Can I legally bet on a Senate race in the U.S.?

Yes, on Kalshi, the CFTC-regulated U.S.-based exchange. Kalshi won a federal appellate court ruling in October 2024 that established its right to offer election contracts to American residents. You can sign up with a U.S. bank account, deposit dollars and trade Senate markets directly. State-level restrictions exist in some places, including Arizona, where the attorney general has filed action against Kalshi. Check the rules in your state before signing up. Polymarket lists more Senate markets but technically prohibits U.S. residents under its CFTC settlement.

How accurate are prediction markets at calling Senate races?

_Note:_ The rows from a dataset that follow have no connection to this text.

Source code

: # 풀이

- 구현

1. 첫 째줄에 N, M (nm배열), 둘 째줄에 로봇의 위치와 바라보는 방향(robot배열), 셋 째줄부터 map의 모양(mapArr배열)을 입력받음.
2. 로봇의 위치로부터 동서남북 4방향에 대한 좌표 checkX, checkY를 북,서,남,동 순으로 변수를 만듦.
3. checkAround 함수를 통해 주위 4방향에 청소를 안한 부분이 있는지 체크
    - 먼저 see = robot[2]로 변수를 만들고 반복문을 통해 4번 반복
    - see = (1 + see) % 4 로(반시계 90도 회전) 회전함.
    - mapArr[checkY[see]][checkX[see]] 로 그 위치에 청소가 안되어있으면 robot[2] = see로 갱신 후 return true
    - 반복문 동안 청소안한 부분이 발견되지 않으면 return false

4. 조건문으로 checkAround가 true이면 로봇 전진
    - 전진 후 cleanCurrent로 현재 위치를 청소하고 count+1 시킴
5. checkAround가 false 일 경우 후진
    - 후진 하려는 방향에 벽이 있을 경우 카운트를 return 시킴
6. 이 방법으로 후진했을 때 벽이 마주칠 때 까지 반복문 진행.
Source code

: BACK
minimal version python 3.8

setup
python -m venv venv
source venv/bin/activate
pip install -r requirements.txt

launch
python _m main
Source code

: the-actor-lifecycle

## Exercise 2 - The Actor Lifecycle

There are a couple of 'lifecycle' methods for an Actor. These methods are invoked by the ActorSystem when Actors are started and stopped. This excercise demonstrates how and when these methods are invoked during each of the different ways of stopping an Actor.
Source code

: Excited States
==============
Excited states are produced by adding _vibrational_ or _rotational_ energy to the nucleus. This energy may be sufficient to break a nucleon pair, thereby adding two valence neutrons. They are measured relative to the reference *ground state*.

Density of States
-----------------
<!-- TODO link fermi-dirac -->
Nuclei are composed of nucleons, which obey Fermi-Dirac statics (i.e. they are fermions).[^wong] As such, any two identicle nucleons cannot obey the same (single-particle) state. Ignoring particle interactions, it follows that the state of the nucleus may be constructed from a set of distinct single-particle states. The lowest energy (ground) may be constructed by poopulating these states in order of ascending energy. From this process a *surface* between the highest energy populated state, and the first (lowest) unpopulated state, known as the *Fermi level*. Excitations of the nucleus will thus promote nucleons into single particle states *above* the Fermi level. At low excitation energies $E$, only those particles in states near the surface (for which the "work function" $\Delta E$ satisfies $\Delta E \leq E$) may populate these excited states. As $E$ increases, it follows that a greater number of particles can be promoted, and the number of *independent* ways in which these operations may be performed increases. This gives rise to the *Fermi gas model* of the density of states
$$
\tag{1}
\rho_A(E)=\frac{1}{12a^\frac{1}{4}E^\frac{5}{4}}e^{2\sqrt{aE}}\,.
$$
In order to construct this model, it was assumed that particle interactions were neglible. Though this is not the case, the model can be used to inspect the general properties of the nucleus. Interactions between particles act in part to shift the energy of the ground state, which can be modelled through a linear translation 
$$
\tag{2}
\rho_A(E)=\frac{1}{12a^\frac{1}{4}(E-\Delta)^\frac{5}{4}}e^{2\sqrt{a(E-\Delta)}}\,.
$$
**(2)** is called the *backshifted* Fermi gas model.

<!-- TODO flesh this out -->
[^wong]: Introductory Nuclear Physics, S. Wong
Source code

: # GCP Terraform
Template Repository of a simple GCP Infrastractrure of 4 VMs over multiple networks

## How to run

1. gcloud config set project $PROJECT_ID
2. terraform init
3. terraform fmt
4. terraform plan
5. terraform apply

In the last three election cycles, prediction markets have called individual Senate races more accurately than the polling averages in most contested states. The advantage is particularly pronounced in the final 30 days before an election, where markets have outperformed pollsters in roughly 70 percent of races studied in academic analyses. They’re not infallible. Low-volume markets and primaries with thin trading can be unreliable. But for the major statewide contests, prediction market prices have been the most accurate single signal available.

Where do these odds come from?

We pull live data twice daily from the public APIs of Polymarket and Kalshi, the two largest prediction markets covering U.S. politics. We never modify the underlying numbers. The probabilities you see are the midpoint of the live bid-ask spread on each market, expressed as a percentage.

Why do Polymarket and Kalshi sometimes disagree?

The two platforms have different user bases. Polymarket is global, crypto-native, and tends to attract international traders and politically engaged hobbyists. Kalshi is U.S.-only, dollar-denominated and pulls in more domestic retail participants. Small disagreements are normal. Larger gaps on a single race usually indicate one platform has thinner liquidity rather than a real difference in beliefs.

We don’t operate Polymarket or Kalshi. We aggregate their public data twice a day and present it in one place, for free, with no affiliate spam.